The values, behaviors, and traditions of Deaf culture include:
- Promoting an environment that supports vision as the primary sense used for communication at school, in the home, and in the community, as vision offers individuals who are deaf access to information about the world and the independence to drive, travel, work, and participate in every aspect of society.

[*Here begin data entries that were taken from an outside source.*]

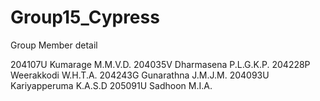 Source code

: # Group15_Cypress

Group Member detail

204107U   Kumarage M.M.V.D.
204035V   Dharmasena P.L.G.K.P.
204228P   Weerakkodi W.H.T.A.
204243G   Gunarathna J.M.J.M.
204093U   Kariyapperuma K.A.S.D
205091U   Sadhoon M.I.A.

- Valuing children who are deaf as the future of deaf people and Deaf culture. Deaf culture therefore encourages the use of ASL, in addition to any other communication modalities the child may have.-NON-STANDARD-LINGUISTIC COMPETENCE
- Support for bilingual ASL/English education of children who are deaf so they are competent in both languages. STANDARD-LINGUISTIC COMPETENCE
- Inclusion of specific rules of behavior in communication in addition to the conventional rules of turn taking. For example, consistent eye contact and visual attention during a conversation is expected. In addition, a person using sign language has the floor during a conversation until he or she provides a visual indicator (pause, facial expression, etc.) that he or she is finished. COMMUNICATIVE COMPETENCE
- Perpetuation of Deaf culture through a variety of traditions, including films, folklore, literature, athletics, poetry, celebrations, clubs, organizations, theaters, and school reunions. Deaf culture also includes some of its own "music" and poetry as well as dance.
- Inclusion of unique strategies for gaining a person's attention, such as:
- gently tapping a person on the shoulder if he or she is not within the line of sight,
- waving if the person is within the line of sight, or
- flicking a light switch a few times to gain the attention of a group of people in a room- COMMUNICATIVE COMPETENCE.